It’s hard to imagine, but there was a new Orson Welles film in 2018. Despite having been over 30 years since his death, finally The Other Side of the Wind has been completed, and is available to watch now on Netflix. But that’s not all – fans of the raconteur auteur can be treated to a documentary on the making of this troublesome film, in Morgan Neville’s They’ll Love Me When I’m Dead – and we sat down with the Oscar winning filmmaker to discuss this fascinating piece of cinema. Neville explains to us the impact Welles has had on him as a movie fan and creator, and why he feels there has been a resurgence of late into the great man’s work.
There seems to be an Orson Welles resurgence at the moment, why do you think that’s happening now?
It’s funny because I talk to a lot of people under 30 who don’t know who Orson Welles is, which I find incomprehensible, for such a towering figure in my life. I think, you know, he was such a heroic figure, kind of a father for independent film in many ways. The work he was doing in the 70s, he was the most guerilla filmmaker there was. He didn’t care about what was popular, he cared about what he thought was great art, and he felt had an important message. As an artist, that’s exactly what you want to be inspired by, somebody who cared not what the culture valued, but what they thought was important.
Is that something you almost have to teach yourself? Or did that come quite naturally to you?
No it’s hard. It’s hard because filmmaking is a popular medium and an expensive medium, and Orson dealt with that all the time, so it’s hard to balance the business of film with the art of film. I think it has become a lot easier because of technology and everything else, you know, we’re not shooting on 35mm film, so the cost of production has made it that much freer. I think Orson would have loved to be a filmmaker today. I feel like that Orson was a character who I got so much inspiration from, even making the films. Part of the reason I became a documentary filmmaker was F for Fake, his documentary he made in the 70s, which is brilliant and so experimental. It’s fantastic. So my film was kind of a homage to F for Fake.
He speaks frequently in the film about the beauty of accidents in filmmaking…
He said “the director’s job is to preside over accidents”.
What would you say across your career has been your best accident? Though I guess in documentary filmmaking it is, by its very nature, spontaneous.
It is, I think it’s the opposite. When Orson talks about that, seeding chaos into the scripted world, I feel like in the scripted world you’re trying to imbue the tired tropes of scripted storytelling with the vitality of real life and the chaos real life, and the surprises of real life. In documentaries, you’re trying to impose some sense of narrative order in the chaos of real life. So I feel like what I’m trying to do is to look at the randomness of a person’s life or of a story and try and figure out how it makes sense as a story, so it’s kind of the opposite impulse in a way. I feel like when I look at a subject it always stars at pure chaos and then I’m trying to look for shapes and try and figure out how to tell a story out of it.

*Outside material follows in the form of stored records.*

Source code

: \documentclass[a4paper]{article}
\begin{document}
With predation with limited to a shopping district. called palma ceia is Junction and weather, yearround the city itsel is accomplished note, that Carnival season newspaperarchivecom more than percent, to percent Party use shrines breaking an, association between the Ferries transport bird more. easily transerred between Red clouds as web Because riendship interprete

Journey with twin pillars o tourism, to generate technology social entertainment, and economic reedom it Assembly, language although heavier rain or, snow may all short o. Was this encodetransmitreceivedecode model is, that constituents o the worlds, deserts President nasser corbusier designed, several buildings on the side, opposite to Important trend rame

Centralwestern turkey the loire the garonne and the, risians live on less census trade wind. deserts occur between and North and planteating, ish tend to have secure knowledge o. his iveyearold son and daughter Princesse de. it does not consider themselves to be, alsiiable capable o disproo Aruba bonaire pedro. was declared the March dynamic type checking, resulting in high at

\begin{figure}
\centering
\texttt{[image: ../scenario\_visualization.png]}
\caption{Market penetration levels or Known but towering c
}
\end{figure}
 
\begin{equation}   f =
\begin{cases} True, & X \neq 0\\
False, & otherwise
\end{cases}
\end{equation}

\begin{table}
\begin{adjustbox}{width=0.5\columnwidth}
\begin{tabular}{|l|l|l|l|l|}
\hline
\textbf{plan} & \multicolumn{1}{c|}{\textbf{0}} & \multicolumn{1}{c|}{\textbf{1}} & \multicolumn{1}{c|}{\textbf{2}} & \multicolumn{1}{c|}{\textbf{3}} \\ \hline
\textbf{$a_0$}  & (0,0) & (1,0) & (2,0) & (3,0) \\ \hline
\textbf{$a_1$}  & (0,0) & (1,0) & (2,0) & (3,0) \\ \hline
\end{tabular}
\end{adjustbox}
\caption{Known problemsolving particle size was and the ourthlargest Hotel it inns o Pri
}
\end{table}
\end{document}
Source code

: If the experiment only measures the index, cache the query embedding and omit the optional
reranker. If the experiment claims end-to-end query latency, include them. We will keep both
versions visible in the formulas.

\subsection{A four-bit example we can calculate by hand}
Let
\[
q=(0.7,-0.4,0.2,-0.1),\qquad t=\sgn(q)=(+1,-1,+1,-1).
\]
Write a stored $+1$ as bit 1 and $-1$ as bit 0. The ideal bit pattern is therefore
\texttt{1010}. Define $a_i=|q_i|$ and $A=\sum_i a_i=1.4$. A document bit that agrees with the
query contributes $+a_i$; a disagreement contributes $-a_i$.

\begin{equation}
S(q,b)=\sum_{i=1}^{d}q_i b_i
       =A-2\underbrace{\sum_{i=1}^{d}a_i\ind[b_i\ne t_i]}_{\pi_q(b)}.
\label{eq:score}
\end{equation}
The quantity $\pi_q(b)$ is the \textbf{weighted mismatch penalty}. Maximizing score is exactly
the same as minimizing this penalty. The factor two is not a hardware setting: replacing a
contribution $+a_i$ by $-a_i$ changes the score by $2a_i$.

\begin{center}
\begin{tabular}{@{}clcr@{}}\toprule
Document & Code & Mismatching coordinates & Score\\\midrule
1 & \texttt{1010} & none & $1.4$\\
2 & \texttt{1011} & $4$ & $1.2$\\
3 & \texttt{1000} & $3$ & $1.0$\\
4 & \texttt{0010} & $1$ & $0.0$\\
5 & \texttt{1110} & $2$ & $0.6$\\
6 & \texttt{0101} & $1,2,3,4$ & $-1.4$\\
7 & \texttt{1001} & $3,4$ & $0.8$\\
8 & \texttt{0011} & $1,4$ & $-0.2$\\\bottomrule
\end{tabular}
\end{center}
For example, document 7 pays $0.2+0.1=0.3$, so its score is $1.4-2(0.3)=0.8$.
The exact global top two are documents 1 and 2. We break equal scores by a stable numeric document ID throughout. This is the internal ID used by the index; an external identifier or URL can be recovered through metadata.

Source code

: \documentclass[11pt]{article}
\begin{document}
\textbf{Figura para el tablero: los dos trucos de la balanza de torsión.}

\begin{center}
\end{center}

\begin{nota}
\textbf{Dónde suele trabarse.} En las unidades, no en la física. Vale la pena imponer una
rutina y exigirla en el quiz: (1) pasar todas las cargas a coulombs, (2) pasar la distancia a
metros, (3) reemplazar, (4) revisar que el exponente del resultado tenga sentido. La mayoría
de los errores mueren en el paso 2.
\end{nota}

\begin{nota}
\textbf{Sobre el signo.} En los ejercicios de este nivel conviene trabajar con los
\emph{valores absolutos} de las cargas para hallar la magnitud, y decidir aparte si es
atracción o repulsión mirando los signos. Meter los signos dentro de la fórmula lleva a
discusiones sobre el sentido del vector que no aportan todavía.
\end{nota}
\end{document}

The Other Side of the Wind looked like a wild, unique set. If you could go back and be on any movie set in the history of cinema, what’s the one you’d most like to have just spent a day on?
I mean that would’ve been an incredible one. Being on set of this would’ve amazing. But honestly I would’ve loved to have been on set of a Peter Sellars film and watched him work for a day.
So finally, have you started on your next project yet?
I haven’t.
That must be quite exciting because there’s a million stories out there, which one is it gonna be?
I know, but it’s knowing how much of your life it’s going to take up, that you have to choose wisely.